A Step Towards Conscious Planning

A Consciousness-Inspired Planning Agent for Model-Based Reinforcement Learning

Mingde “Harry” Zhao, Zhen Liu, Sitao Luan, Shuyuan Zhang, Doina Precup, Yoshua Bengio

(arXiv / GitHub)

We introduce into reinforcement learning inductive biases inspired by higher-order cognitive functions in humans. These architectural constraints enable the planning to direct attention dynamically to the interesting parts of the state at each step of imagined future trajectories. We present an end-to-end learning agent that carries out such latent space partial planning, powered by set representation and a bottleneck mechanism, forcing the number of attended entities (the partial state) to be small at each planning step. The planning agent learns to attend to the relevant parts of the environment state which change in each transition or influence the reward and termination. In experiments, we observe that the bottleneck contributes to learning representations and demonstrates advantages in terms of out-of-distribution generalization in different families of tasks.

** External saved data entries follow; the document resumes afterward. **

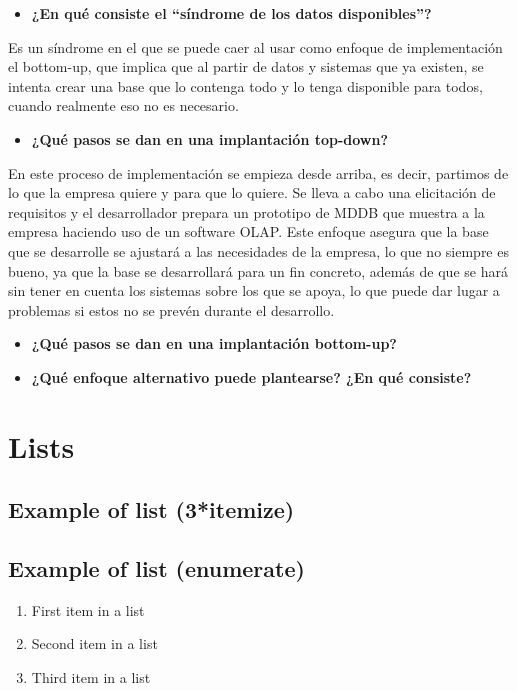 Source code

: \documentclass[paper=a4, fontsize=11pt]{scrartcl} %
\begin{document}
\begin{itemize}
\item \textbf{ ¿En qué consiste el ``síndrome de los datos disponibles''?}
\end{itemize}
Es un síndrome en el que se puede caer al usar como enfoque de implementación el bottom-up, que implica que al partir de datos y sistemas que ya existen, se intenta crear una base que lo contenga todo y lo tenga disponible para todos, cuando realmente eso no es necesario.

\begin{itemize}
\item \textbf{ ¿Qué pasos se dan en una implantación top-down?}
\end{itemize}
En este proceso de implementación se empieza desde arriba, es decir, partimos de lo que la empresa quiere y para que lo quiere. Se lleva a cabo una elicitación de requisitos y el desarrollador prepara un prototipo de MDDB que muestra a la empresa haciendo uso de un software OLAP. Este enfoque asegura que la base que se desarrolle se ajustará a las necesidades de la empresa, lo que no siempre es bueno, ya que la base se desarrollará para un fin concreto, además de que se hará sin tener en cuenta los sistemas sobre los que se apoya, lo que puede dar lugar a problemas si estos no se prevén durante el desarrollo. 

\begin{itemize}
\item \textbf{ ¿Qué pasos se dan en una implantación bottom-up?}
\end{itemize}


\begin{itemize}
\item \textbf{¿Qué enfoque alternativo puede plantearse? ¿En qué consiste?}
\end{itemize}





\section{Lists}


\subsection{Example of list (3*itemize)}


\subsection{Example of list (enumerate)}
\begin{enumerate}
\item First item in a list 
\item Second item in a list 
\item Third item in a list
\end{enumerate}

\end{document}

Whether when planning our paths home from the office or from a hotel to an airport in an unfamiliar city, we typically focus our attention on a small subset of relevant variables, e.g. the change in position or the presence of obstacles on the planned path. It is plausible that this ability contributes to the ease with which humans handle novel situations.

The observation raises our interest in the inductive biases regarding the algorithms for this kind of conscious planning, which involves attending to the right elements of the state space at different steps of the plan. An interesting hypothesis is that this ability may be due to a style of computation associated with the conscious processing of information. Conscious attention focuses on a few necessary environment elements, with the help of an abstract representation of the world internal to the agent. This pattern, also known as consciousness in the first sense (C1), has been theorized to be the source of humans’ exceptional ability to generalize or adapt well to new situations, and learn skills or new concepts efficiently from very few examples. A central characteristic of conscious processing is that it involves a bottleneck, which forces one to handle dependencies between very few characteristics of the environment at a time. Although this focus on a small subset of the available information may seem limiting, it may facilitate Out-Of-Distribution (OOD) and systematic generalization, e.g. to other settings where the ignored variables are different.

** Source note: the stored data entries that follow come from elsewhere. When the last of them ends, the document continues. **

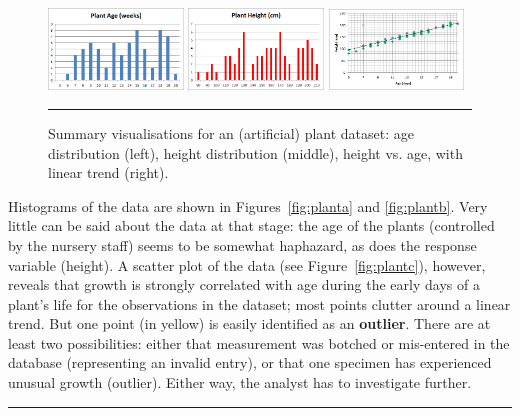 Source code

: \begin{figure}[t]
\centering
\includegraphics[width=0.32\textwidth]{Images/plant_age}\quad
\includegraphics[width=0.32\textwidth]{Images/plant_height}\quad
\includegraphics[width=0.32\textwidth]{Images/plant_height_vs_age}
\caption[\small Summary visualisations for a plant dataset]{\small Summary visualisations for an (artificial) plant dataset: age distribution (left), height distribution (middle), height vs. age, with linear trend (right).}\hrule \label{fig:plant_data}
\end{figure}
Histograms of the data are shown in Figures~\ref{fig:planta} and \ref{fig:plantb}. Very little can be said about the data at that stage: the age of the plants (controlled by the nursery staff) seems to be somewhat haphazard, as does the response variable (height). A scatter plot of the data (see Figure~\ref{fig:plantc}), however, reveals that growth is strongly correlated with age during the early days of a plant's life for the observations in the dataset; most points clutter around a linear trend. But one point (in yellow) is easily identified as an \textbf{outlier}. There are at least two possibilities: either that measurement was botched or mis-entered in the database (representing an invalid entry), or that one specimen has experienced unusual growth (outlier). Either way, the analyst has to investigate further.  
\begin{center}
    \rule{0.5\textwidth}{.4pt}
\end{center}
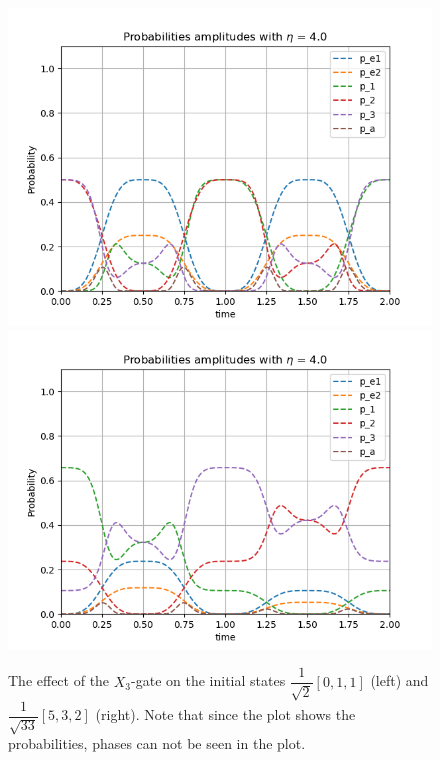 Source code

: \begin{figure}[H]
\label{fig:pop_X}
\includegraphics[scale=0.5]{figures/pop_plot_X011.png}
\includegraphics[scale=0.5]{figures/pop_plot_X532.png}
\caption{The effect of the $X_3$-gate on the initial states $\dfrac{1}{\sqrt{2}}[0,1,1]$ (left) and $\dfrac{1}{\sqrt{33}}[5,3,2]$ (right). Note that since the plot shows the probabilities, phases can not be seen in the plot.}
\end{figure}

Experiment showing the promising OOD generalization ability of the bottleneck

In this paper, we propose an end-to-end architecture which allows us to encode some of these ideas into reinforcement learning agents. Reinforcement learning (RL) is a natural approach for combining learning how to act from interaction with a complex environment, and planning to achieve new goals. However, most of the big successes of RL have been obtained by deep, model-free agents. While Model-Based RL (MBRL) has generated significant research, its empirical performance has typically lagged behind, with the notable exception of MuZero. We note that most MBRL agents work in the observation space, again with the exceptions of the Predictron and MuZero.

A birdseye view of the overall design

Our proposal is to use inspiration from human conscious planning to build an architecture which can learn a latent space useful for planning and in which attention can be focused on a small set of variables at any time. This builds on the idea of partial planning with modern deep RL architectures. More specifically, we build and train an end-to-end latent-space MBRL agent which does not require reconstructing the observations, and uses tree-search based model predictive control as the planning algorithm. Our model uses a set-based representation to construct a latent state from its observations, and a selective attention bottleneck mechanism to plan over dynamically selected aspects of the state. Our experiments show that these architectural constraints improve both sample complexity and OOD generalization, compared to more conventional MBRL methods.